### ACTIVITY
Read through the records. Copy each line that has the word "true".

Source texts of formatted documents:

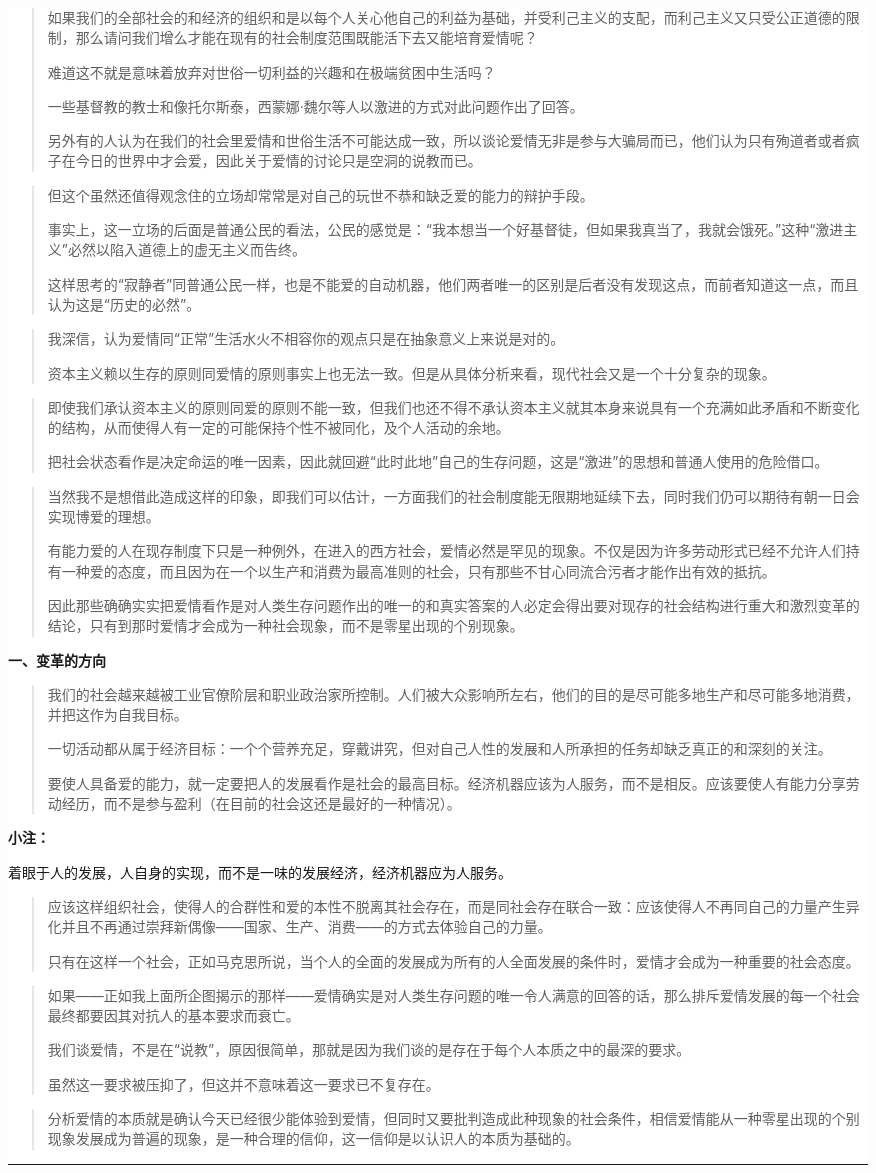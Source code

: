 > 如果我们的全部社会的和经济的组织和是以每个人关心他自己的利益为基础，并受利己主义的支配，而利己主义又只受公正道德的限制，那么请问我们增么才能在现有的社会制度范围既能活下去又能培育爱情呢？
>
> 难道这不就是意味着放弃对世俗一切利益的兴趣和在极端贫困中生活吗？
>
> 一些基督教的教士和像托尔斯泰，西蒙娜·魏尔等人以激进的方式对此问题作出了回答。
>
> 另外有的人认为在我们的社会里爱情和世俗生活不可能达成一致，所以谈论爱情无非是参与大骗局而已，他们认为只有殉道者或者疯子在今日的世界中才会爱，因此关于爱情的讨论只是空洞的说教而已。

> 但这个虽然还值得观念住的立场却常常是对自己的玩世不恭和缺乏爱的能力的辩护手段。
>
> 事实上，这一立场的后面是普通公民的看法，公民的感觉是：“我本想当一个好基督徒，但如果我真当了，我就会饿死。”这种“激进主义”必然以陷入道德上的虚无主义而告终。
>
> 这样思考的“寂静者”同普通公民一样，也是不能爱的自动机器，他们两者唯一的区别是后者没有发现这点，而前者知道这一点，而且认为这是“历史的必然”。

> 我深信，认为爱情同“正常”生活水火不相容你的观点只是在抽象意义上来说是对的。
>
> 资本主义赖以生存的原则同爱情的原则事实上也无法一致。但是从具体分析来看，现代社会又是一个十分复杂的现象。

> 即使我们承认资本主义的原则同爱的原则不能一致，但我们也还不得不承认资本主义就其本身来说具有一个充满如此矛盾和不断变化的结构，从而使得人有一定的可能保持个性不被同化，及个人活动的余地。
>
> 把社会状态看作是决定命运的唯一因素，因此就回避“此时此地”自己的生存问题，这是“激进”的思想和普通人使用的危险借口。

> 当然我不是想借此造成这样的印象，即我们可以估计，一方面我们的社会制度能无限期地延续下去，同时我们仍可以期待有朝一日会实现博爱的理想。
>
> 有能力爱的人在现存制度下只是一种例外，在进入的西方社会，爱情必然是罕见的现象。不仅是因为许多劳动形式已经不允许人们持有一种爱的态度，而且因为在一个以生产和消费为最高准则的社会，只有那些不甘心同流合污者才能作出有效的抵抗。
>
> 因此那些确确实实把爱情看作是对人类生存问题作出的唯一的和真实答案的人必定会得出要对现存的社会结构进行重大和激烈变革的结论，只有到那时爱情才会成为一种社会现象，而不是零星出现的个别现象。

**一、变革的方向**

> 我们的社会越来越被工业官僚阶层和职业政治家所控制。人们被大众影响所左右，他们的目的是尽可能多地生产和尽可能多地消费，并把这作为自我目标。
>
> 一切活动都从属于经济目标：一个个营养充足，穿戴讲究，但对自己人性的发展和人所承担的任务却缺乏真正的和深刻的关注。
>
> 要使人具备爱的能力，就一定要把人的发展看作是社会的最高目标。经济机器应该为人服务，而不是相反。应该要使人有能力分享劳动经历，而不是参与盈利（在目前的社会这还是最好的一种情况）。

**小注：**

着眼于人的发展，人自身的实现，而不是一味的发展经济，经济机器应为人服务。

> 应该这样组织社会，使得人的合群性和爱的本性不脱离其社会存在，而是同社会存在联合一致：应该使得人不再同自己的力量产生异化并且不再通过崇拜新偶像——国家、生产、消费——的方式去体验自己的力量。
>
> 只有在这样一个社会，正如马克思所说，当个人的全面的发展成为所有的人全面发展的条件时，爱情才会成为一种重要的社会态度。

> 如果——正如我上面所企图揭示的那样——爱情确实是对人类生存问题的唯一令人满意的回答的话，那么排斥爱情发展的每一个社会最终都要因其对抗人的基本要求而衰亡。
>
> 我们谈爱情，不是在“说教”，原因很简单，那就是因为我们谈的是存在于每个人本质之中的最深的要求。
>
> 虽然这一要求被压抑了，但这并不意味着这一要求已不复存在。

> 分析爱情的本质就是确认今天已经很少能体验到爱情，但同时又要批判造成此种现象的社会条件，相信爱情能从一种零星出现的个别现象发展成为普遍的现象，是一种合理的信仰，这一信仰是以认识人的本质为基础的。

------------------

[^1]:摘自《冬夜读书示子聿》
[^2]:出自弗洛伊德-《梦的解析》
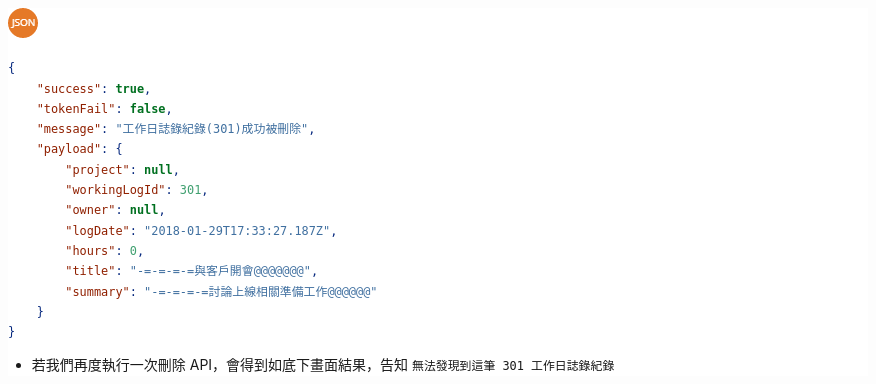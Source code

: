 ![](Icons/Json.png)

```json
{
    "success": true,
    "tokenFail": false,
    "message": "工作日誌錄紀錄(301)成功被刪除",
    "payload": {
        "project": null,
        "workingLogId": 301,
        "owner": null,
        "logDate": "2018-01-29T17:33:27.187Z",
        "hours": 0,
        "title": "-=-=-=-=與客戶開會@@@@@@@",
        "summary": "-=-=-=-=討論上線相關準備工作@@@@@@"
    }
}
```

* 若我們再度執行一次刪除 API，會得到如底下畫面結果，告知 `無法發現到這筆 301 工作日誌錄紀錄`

...

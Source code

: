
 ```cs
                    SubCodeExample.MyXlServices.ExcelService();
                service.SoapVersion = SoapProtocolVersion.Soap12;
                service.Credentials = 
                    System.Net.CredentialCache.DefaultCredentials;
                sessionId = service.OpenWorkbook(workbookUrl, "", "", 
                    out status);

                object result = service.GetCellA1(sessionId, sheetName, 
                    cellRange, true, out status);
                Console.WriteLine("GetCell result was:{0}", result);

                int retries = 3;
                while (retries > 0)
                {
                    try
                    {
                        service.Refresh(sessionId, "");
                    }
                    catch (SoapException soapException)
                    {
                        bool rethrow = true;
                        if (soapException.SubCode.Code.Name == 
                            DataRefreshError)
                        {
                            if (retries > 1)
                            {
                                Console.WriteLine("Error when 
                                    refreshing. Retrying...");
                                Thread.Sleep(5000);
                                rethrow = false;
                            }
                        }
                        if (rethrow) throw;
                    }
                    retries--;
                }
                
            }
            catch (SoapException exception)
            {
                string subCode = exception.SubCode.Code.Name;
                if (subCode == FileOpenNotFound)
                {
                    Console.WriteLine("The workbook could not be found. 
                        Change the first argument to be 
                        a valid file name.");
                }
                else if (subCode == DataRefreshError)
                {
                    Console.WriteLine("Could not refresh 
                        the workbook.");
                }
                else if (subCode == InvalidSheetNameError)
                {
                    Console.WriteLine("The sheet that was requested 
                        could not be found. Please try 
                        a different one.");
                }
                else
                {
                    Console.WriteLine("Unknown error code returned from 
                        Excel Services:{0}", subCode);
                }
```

### ANSWER SECTION
    "success": true,
                    cellRange, true, out status);
                        bool rethrow = true;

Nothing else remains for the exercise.